O Estado de Exceção é um espaço anômico, onde o que está em jogo é uma 'força de lei sem lei'. Esse é o nó que falta desatar em Honduras e desamarrar a exceção, através de atos diplomáticos. Então, tal 'força de lei sem lei' define o ato e a potência como elementos separados de modo radical, certamente como um elemento místico, ou melhor, um ‘fictio’ por meio do qual o direito busca atribuir-se a sua própria anomia.

Zelaya [1]: Lei e Vigência sem Significado


Sobre a Constituição de Honduras, aprovada em 1982, que amparou certa decisão da Suprema Corte de destituir o presidente Zelaya: a Lei, antes de ser uma fingida garantia contra o despotismo, ela é a invenção do próprio Déspota!

A Lei não começa por ser aquilo em que se tornará ou pretende se tornar mais tarde.

Nada, Nada! E, com efeito, há algo de comum ao regime da lei tal como aparece na formação imperial e ao modo como ele evoluirá mais tarde: a indiferença a designação. É isto que caracteriza a lei: significar não designando nada. A lei não designa nada nem ninguém, como assinalaram Gilles Deleuze e Félix Guattari em seu livro "o Anti-Édipo", com suas aporias semiológicas ao 'querer dizer', contra o ato hermenêutico ou a ‘interpretose paranóica’.

A Suprema Corte entendeu que a 'consulta popular' proposta por Zelaya para convocar uma Assembleia Constituinte destinava-se a alterar a cláusula pétrea (artigo 239), de que um presidente não poderá se recandidatar. Antecipação, suposição, antes do ato criminoso, a instauração de uma lei sobre algo que ainda vai acontecer ou que iria acontecer. Suponha-se que visito a cidade de São Paulo e ainda mantenho o hábito de fumar, por exemplo, em um bar qualquer, mexo em meus bolsos e encontro a minha carteira de cigarros: sou preso por que fumaria num ambiente proibido?

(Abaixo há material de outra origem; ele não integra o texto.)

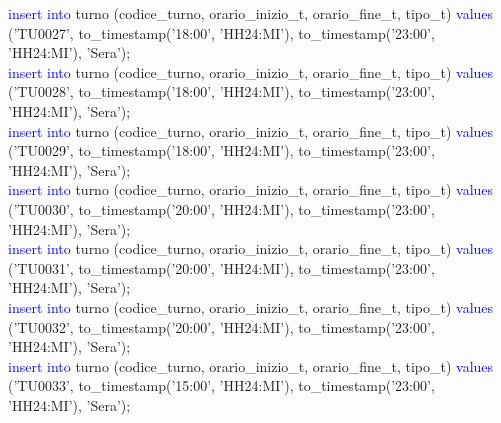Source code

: \documentclass{article}
\begin{document}
\begin{flushleft}
{        \hspace*{0.5em}\textcolor{blue}{insert into} turno (codice\_turno, orario\_inizio\_t, orario\_fine\_t, tipo\_t) \textcolor{blue}{values} \hspace*{0.5em}('TU0027', to\_timestamp('18:00', 'HH24:MI'), to\_timestamp('23:00', 'HH24:MI'), \hspace*{0.5em}'Sera'); \\
        \hspace*{0.5em}\textcolor{blue}{insert into} turno (codice\_turno, orario\_inizio\_t, orario\_fine\_t, tipo\_t) \textcolor{blue}{values} \hspace*{0.5em}('TU0028', to\_timestamp('18:00', 'HH24:MI'), to\_timestamp('23:00', 'HH24:MI'), \hspace*{0.5em}'Sera'); \\
        \hspace*{0.5em}\textcolor{blue}{insert into} turno (codice\_turno, orario\_inizio\_t, orario\_fine\_t, tipo\_t) \textcolor{blue}{values} \hspace*{0.5em}('TU0029', to\_timestamp('18:00', 'HH24:MI'), to\_timestamp('23:00', 'HH24:MI'), \hspace*{0.5em}'Sera'); \\
        \hspace*{0.5em}\textcolor{blue}{insert into} turno (codice\_turno, orario\_inizio\_t, orario\_fine\_t, tipo\_t) \textcolor{blue}{values} \hspace*{0.5em}('TU0030', to\_timestamp('20:00', 'HH24:MI'), to\_timestamp('23:00', 'HH24:MI'), \hspace*{0.5em}'Sera'); \\
        \hspace*{0.5em}\textcolor{blue}{insert into} turno (codice\_turno, orario\_inizio\_t, orario\_fine\_t, tipo\_t) \textcolor{blue}{values} \hspace*{0.5em}('TU0031', to\_timestamp('20:00', 'HH24:MI'), to\_timestamp('23:00', 'HH24:MI'), \hspace*{0.5em}'Sera'); \\
        \hspace*{0.5em}\textcolor{blue}{insert into} turno (codice\_turno, orario\_inizio\_t, orario\_fine\_t, tipo\_t) \textcolor{blue}{values} \hspace*{0.5em}('TU0032', to\_timestamp('20:00', 'HH24:MI'), to\_timestamp('23:00', 'HH24:MI'), \hspace*{0.5em}'Sera'); \\
        \hspace*{0.5em}\textcolor{blue}{insert into} turno (codice\_turno, orario\_inizio\_t, orario\_fine\_t, tipo\_t) \textcolor{blue}{values} \hspace*{0.5em}('TU0033', to\_timestamp('15:00', 'HH24:MI'), to\_timestamp('23:00', 'HH24:MI'), \hspace*{0.5em}'Sera'); \\
}
\end{flushleft}
\end{document}
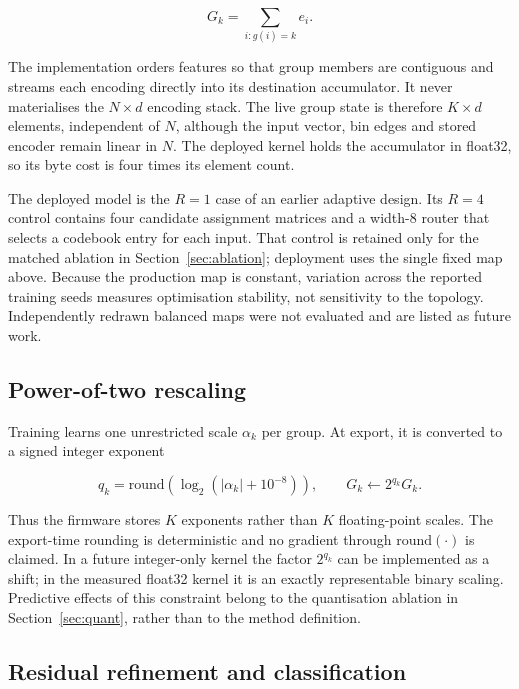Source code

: \documentclass[10pt,letterpaper,twocolumn]{article}
\begin{document}
\begin{equation}
\label{eq:group}
G_k=\sum_{i:g(i)=k}e_i.
\end{equation}

The implementation orders features so that group members are contiguous and
streams each encoding directly into its destination accumulator. It never
materialises the $N\times d$ encoding stack. The live group state is therefore
$K\times d$ elements, independent of $N$, although the input vector, bin edges
and stored encoder remain linear in $N$. The deployed kernel holds the
accumulator in float32, so its byte cost is four times its element count.

The deployed model is the $R=1$ case of an earlier adaptive design. Its
$R=4$ control contains four candidate assignment matrices and a width-8 router
that selects a codebook entry for each input. That control is retained only for
the matched ablation in Section~\ref{sec:ablation}; deployment uses the single
fixed map above. Because the production map is constant, variation across the
reported training seeds measures optimisation stability, not sensitivity to
the topology. Independently redrawn balanced maps were not evaluated and are
listed as future work.

\subsection{Power-of-two rescaling}
\label{sec:method:pow2}

Training learns one unrestricted scale $\alpha_k$ per group. At export, it is
converted to a signed integer exponent

\begin{equation}
\label{eq:pow2}
q_k=\mathrm{round}\!\left(\log_2(|\alpha_k|+10^{-8})\right),\qquad
G_k\leftarrow 2^{q_k}G_k.
\end{equation}

Thus the firmware stores $K$ exponents rather than $K$ floating-point scales.
The export-time rounding is deterministic and no gradient through
$\mathrm{round}(\cdot)$ is claimed. In a future integer-only kernel the factor
$2^{q_k}$ can be implemented as a shift; in the measured float32 kernel it is
an exactly representable binary scaling. Predictive effects of this constraint
belong to the quantisation ablation in Section~\ref{sec:quant}, rather than to
the method definition.

\subsection{Residual refinement and classification}
\label{sec:method:head}
\end{document}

Trata-se, em outros termos, do modelo jurídico característico da Arte Neoliberal de Governar, quando o criminoso é julgado, mas não sob o crime que cometeu, mas sob um crime que poderia cometer, sob a possibilidade de se infringir a lei, conforme Michel Foucault em "Nascimento da Biopolítica"; trata-se de uma interpretação paranóica baseada no encadeamento de indícios que levariam um indivíduo posteriormente a um possível delito, assim que se atravessa a periculosa esteira do Estado de Direito.

Certamente, são cães que acham preferível ligar estreitamente o desejo e a lei na pura exaustão do instinto, ouvindo hipócritas doutores explicar o 'que é que isso quer dizer'? Essa é a característica da lei, segunda a qual ela governa as partes ainda não-totalizáveis nem totalizadas, compartimentando-as, organizando-as como tijolos, medindo sua distância e proibindo a sua comunicação, atuando assim como unidade formidável, embora formal e vazia: eminente, distributiva. Entretanto, a Lei possui outra característica, onde ela não faz conhecer o que quer que seja, nem tem objeto cognoscível, em que o veredito não preexiste à sanção e o enunciado da lei não preexiste ao veredito. Nessa lacuna entre essas duas características da Lei não se configura um caso de atuação diplomática? Talvez seja sempre nessa lacuna a única razão da diplomacia.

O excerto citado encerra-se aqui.